* [What to work on]: When the line containing "private static final EdgeDefinition" appears in the listing below, set it down along with each later line through the end, exactly as written, and nothing before it.

* [Records provided]:
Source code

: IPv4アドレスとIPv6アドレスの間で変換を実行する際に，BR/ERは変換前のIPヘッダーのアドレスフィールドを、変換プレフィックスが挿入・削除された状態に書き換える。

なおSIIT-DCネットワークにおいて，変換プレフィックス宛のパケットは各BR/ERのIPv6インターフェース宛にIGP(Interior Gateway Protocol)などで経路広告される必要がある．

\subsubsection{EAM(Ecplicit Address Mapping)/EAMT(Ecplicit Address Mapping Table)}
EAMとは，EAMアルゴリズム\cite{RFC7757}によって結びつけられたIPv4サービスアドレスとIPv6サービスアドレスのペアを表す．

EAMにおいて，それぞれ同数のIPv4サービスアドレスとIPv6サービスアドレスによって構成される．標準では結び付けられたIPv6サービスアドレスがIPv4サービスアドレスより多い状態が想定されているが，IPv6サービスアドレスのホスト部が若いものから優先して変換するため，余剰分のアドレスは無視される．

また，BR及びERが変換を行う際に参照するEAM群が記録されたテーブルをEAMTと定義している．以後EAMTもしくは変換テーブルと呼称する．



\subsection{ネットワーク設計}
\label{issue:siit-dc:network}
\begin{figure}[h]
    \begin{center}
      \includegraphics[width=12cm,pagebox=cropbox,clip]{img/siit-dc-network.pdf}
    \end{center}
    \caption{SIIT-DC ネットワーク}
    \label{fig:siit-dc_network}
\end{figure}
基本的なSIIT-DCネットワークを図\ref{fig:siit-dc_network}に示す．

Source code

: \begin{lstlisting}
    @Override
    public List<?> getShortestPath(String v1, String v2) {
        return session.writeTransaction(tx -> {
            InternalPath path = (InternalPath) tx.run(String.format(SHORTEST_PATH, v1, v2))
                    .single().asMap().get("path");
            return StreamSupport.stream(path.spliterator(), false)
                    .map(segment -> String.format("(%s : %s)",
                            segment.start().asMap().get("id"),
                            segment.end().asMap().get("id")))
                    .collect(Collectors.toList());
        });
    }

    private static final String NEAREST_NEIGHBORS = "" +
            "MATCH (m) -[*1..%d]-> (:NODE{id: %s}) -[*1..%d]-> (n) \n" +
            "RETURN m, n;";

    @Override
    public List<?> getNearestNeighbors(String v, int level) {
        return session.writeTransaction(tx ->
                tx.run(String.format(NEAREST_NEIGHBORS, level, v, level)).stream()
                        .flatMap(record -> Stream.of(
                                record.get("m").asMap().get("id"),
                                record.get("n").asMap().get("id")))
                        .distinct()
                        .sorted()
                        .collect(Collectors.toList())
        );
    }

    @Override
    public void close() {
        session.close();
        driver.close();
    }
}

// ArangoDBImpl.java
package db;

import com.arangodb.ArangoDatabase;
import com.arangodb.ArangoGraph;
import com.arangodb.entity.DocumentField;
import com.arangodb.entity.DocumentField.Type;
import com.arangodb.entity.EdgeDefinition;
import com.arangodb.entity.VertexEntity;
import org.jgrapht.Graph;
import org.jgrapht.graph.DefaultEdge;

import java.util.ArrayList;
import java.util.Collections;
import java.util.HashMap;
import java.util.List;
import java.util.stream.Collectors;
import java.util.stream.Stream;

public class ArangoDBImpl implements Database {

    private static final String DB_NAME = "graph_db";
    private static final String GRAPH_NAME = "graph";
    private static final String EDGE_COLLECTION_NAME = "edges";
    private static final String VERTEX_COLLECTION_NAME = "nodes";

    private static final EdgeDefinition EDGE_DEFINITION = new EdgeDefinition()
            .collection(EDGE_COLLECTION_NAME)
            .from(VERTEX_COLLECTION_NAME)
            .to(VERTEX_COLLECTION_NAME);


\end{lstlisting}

* [Task answer]:
    private static final EdgeDefinition EDGE_DEFINITION = new EdgeDefinition()
            .collection(EDGE_COLLECTION_NAME)
            .from(VERTEX_COLLECTION_NAME)
            .to(VERTEX_COLLECTION_NAME);


\end{lstlisting}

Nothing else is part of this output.